**WHAT THE TASK REQUIRES:** Give back the lines of the records exactly, starting at the first and ending at the one with "Lemma: If $T: X".

(DATA Opens)

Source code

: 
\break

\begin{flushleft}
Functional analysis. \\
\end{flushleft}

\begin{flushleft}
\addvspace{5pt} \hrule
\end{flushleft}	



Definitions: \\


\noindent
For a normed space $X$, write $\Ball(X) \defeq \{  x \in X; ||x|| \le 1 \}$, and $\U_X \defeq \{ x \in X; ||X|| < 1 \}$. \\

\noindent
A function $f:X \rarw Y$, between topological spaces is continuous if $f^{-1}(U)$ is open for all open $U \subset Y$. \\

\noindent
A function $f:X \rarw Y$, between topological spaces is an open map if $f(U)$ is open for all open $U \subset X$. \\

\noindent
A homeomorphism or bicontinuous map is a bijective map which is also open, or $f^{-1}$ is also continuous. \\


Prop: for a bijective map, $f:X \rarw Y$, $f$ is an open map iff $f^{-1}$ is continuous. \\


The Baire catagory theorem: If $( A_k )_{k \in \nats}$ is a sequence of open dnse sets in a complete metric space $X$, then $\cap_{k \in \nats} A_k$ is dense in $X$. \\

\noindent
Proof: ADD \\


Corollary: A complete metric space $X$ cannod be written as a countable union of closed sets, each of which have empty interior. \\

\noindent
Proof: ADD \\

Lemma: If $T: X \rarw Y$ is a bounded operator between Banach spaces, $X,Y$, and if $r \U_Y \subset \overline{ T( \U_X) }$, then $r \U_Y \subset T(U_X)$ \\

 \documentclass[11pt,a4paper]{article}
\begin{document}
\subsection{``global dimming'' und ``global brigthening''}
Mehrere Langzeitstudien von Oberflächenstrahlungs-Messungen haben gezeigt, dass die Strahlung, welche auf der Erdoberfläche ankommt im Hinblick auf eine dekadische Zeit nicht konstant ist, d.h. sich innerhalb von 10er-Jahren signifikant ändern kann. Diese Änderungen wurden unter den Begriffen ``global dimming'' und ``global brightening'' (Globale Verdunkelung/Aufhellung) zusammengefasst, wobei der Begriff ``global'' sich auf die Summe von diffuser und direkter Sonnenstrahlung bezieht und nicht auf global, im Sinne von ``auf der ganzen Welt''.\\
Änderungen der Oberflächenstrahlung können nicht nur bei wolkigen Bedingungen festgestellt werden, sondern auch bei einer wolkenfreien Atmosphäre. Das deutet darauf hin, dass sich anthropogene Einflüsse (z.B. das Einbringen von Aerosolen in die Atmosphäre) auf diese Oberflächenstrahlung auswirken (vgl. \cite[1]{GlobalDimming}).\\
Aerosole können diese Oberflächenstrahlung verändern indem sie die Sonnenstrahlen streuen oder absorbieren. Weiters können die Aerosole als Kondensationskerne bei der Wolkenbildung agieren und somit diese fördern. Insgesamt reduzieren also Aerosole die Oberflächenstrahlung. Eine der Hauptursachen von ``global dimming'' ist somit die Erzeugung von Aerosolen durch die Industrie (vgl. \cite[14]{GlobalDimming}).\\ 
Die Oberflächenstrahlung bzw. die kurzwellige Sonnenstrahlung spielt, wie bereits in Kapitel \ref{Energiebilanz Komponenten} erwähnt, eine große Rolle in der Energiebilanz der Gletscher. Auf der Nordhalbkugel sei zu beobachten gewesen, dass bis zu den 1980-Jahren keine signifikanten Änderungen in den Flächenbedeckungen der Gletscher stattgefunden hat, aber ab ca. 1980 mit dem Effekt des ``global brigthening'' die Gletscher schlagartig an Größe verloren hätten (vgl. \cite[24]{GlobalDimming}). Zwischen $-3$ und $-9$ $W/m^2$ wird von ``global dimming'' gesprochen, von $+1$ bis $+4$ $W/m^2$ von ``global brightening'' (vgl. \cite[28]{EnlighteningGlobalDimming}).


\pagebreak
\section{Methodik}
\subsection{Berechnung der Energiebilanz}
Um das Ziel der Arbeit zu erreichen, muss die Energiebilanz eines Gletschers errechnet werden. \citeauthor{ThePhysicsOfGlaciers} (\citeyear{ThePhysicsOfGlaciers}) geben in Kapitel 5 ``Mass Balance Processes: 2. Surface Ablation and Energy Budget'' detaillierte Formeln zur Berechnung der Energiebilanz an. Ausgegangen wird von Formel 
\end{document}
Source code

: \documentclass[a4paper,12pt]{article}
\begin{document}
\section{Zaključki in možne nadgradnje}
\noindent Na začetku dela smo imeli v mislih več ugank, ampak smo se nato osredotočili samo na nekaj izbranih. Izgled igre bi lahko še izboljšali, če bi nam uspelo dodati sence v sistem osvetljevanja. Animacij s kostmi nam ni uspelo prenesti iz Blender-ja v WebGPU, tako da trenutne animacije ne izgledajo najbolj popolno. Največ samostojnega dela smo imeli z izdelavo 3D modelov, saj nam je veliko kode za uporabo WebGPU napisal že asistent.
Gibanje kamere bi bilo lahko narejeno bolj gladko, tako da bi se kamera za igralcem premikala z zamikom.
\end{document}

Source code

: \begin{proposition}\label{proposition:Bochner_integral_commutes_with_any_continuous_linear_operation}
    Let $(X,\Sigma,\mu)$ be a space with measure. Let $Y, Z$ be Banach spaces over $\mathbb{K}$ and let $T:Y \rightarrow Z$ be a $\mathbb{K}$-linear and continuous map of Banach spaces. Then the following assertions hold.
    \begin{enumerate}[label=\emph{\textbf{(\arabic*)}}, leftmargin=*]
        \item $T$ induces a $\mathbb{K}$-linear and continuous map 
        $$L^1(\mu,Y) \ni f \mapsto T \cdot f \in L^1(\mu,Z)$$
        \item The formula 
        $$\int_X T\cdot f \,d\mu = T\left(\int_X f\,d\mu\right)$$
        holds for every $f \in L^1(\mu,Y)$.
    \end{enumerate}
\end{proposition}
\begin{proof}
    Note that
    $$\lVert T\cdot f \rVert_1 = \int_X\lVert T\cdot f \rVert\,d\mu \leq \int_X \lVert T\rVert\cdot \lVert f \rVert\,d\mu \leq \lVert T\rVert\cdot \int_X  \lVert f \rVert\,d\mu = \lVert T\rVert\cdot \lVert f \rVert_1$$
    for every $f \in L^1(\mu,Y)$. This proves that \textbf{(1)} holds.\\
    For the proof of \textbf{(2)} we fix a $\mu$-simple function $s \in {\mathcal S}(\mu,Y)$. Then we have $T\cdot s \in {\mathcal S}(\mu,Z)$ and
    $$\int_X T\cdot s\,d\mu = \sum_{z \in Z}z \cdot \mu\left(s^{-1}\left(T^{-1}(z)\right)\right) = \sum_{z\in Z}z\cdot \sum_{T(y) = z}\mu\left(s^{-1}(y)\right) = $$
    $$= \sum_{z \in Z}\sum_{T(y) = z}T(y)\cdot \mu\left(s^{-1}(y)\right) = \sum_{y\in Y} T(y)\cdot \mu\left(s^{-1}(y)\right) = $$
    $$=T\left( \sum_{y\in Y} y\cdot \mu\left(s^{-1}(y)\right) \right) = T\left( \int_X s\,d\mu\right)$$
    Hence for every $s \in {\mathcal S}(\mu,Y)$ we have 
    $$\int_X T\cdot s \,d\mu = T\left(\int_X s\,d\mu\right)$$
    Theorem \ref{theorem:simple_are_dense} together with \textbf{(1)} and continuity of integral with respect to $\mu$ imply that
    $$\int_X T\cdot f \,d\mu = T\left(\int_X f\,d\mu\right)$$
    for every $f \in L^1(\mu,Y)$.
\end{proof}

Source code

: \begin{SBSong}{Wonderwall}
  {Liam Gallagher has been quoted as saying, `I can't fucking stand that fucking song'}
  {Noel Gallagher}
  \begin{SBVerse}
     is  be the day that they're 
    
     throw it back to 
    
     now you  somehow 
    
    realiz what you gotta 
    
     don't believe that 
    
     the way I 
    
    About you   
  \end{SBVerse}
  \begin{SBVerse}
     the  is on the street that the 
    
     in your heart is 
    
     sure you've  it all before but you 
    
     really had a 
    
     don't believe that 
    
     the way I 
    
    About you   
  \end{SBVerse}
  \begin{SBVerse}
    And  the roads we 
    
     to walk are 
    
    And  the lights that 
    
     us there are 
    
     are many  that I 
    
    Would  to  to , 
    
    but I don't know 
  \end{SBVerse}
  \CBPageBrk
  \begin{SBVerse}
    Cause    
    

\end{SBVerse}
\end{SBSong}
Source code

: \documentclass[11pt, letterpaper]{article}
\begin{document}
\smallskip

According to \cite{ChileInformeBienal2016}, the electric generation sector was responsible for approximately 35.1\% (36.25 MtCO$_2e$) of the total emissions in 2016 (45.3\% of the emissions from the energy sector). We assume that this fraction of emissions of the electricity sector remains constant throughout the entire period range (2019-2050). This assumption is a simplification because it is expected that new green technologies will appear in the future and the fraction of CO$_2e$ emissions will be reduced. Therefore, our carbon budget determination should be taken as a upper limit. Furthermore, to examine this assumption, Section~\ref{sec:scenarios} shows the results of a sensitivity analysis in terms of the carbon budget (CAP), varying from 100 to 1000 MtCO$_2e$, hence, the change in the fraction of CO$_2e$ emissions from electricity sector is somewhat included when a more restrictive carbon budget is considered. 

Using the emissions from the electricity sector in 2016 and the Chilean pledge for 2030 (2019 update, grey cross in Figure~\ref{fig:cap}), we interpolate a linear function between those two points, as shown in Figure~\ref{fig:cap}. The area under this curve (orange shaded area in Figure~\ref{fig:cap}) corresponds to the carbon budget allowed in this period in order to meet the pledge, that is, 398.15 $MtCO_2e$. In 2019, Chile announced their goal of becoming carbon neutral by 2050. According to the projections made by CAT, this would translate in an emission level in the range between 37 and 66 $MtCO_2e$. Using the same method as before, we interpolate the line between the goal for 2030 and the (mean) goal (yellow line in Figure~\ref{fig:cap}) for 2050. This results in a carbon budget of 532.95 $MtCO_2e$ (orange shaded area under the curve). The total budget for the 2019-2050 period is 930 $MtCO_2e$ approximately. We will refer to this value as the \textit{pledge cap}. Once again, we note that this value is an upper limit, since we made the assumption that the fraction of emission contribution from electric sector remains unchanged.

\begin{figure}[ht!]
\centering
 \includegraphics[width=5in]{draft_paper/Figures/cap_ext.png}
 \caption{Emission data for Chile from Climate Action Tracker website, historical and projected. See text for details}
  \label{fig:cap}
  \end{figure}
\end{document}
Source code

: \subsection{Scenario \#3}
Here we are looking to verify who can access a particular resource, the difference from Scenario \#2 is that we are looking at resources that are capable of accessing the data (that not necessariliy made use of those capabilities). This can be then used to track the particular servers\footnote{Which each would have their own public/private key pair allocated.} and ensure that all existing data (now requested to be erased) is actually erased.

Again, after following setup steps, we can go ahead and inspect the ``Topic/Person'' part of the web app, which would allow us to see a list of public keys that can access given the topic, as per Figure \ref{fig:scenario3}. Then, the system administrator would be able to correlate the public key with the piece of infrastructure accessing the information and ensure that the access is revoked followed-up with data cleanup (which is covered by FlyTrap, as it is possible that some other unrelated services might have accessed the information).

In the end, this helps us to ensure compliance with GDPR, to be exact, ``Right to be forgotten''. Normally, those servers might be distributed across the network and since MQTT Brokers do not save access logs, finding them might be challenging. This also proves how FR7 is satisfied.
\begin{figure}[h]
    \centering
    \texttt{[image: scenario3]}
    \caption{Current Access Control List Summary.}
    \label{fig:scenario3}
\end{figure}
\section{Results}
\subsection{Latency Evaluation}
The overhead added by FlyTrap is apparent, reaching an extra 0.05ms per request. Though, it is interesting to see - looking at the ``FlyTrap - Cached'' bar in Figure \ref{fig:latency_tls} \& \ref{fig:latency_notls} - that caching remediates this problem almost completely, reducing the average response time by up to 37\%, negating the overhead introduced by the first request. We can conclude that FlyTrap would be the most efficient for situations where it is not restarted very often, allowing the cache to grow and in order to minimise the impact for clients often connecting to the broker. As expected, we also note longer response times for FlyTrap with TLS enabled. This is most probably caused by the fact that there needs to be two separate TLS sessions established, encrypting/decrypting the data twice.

(DATA Closes)

**OUTPUT:**
Source code

: 
\break

\begin{flushleft}
Functional analysis. \\
\end{flushleft}

\begin{flushleft}
\addvspace{5pt} \hrule
\end{flushleft}	



Definitions: \\


\noindent
For a normed space $X$, write $\Ball(X) \defeq \{  x \in X; ||x|| \le 1 \}$, and $\U_X \defeq \{ x \in X; ||X|| < 1 \}$. \\

\noindent
A function $f:X \rarw Y$, between topological spaces is continuous if $f^{-1}(U)$ is open for all open $U \subset Y$. \\

\noindent
A function $f:X \rarw Y$, between topological spaces is an open map if $f(U)$ is open for all open $U \subset X$. \\

\noindent
A homeomorphism or bicontinuous map is a bijective map which is also open, or $f^{-1}$ is also continuous. \\


Prop: for a bijective map, $f:X \rarw Y$, $f$ is an open map iff $f^{-1}$ is continuous. \\


The Baire catagory theorem: If $( A_k )_{k \in \nats}$ is a sequence of open dnse sets in a complete metric space $X$, then $\cap_{k \in \nats} A_k$ is dense in $X$. \\

\noindent
Proof: ADD \\


Corollary: A complete metric space $X$ cannod be written as a countable union of closed sets, each of which have empty interior. \\

\noindent
Proof: ADD \\

Lemma: If $T: X \rarw Y$ is a bounded operator between Banach spaces, $X,Y$, and if $r \U_Y \subset \overline{ T( \U_X) }$, then $r \U_Y \subset T(U_X)$ \\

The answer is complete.